Market Oracle FREE Newsletter

How To Buy Gold For $3 An Ounce

Gold Prices Surge Above Key 200 Day Moving Average $1270 Level

Commodities / Gold and Silver 2017 Apr 12, 2017 - 04:17 PM GMT

By: GoldCore

Commodities

– Gold price breaks above key 200-day moving average
– Gold hits 5-month high on back of investor nervousness
– Safe haven has 10% gains in 2017 after 9% gains in 2016
– Gold options signal more gains as ETF buying increases


– Geopolitical uncertainty over North Korea & Middle East
– Tensions high -World awaits US move & Russia response
– Russia says chemical attack was terrorist “false flag”
– Poor March jobs report shows US economy vulnerable
– French elections still tight and Le Pen still has chance

Gold prices surged another 2% to a five-month high above $1,270 amidst geopolitical uncertainty and weak US economic data.

The break above the 200-day moving average has cleared the way for a run towards $1,300/oz. It means that gold continues to be one of the best performing assets in 2017 with gains of 10.3% year to date building on the 9% gains in 2016.

Gold’s move was a traditional flight to safety following the US’ missile attack on Syria and Trump making aggressive sounds regarding intervention against North Korea including tweets.

The weak jobs report also prompted fears that future Fed interest rate hikes could be delayed or slowed and this has provided further support for the price of gold.

Tensions between Syria, Russia, North Korea and the US underline the serious geo-political risks. There is the real risk of a serious military confrontation. This is creating uncertainty which is an environment that serves gold best.

These risks have led to very bullish activity in the options market with a surge in call option gold buying and gold ETF buying.

As reported by Bloomberg:

Gold options are signaling there’s more room to run for bulls.

Prices and volumes surged Tuesday on calls giving holders the right to buy bullion at higher prices. As of 11:21 a.m. in New York, trading in the most-active option was 10 times Monday’s total, and price swings on options were at the highest in three months. Investors also returned to the biggest exchange-traded fund backed by the metal. 

US TV hosts, Putin and Trump – all finger pointing

Since the chemical attack in Syria last week, finger pointing over who is responsible for the attack (and why) has been going strong.

Last week U.S. Senator and ex-Presidential candidate Ron Paul questioned the logic of an Assad-instructed chemical attack. With both ISIS and Al-Qaeda in retreat, what were Assad’s motives for making such a decision, asked Paul.

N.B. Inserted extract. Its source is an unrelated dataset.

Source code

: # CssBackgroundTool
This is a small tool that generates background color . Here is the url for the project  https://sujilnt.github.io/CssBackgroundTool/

“It looks like maybe somebody didn’t like that so there had to be an episode,” said Paul, asking, “who benefits?”

“It doesn’t make any sense for Assad under these conditions to all of a sudden use poison gases – I think there’s zero chance he would have done this deliberately,” said Paul.

Prior to the chemical attacks it did appear that the US would be taking a side-seat when U.S. Secretary of State Rex Tillerson said, “The longer-term status of President Assad will be decided by the Syrian people.”

But then a chemical attack followed and theories abound on why it happened.

Following the chemical attack, last week, Putin called the US missile strike against Syria “an act of aggression against a sovereign state delivered in violation of international law under a far-fetched pretext.” By Friday afternoon Russian warships were headed toward the U.S. Navy warships that launched missiles.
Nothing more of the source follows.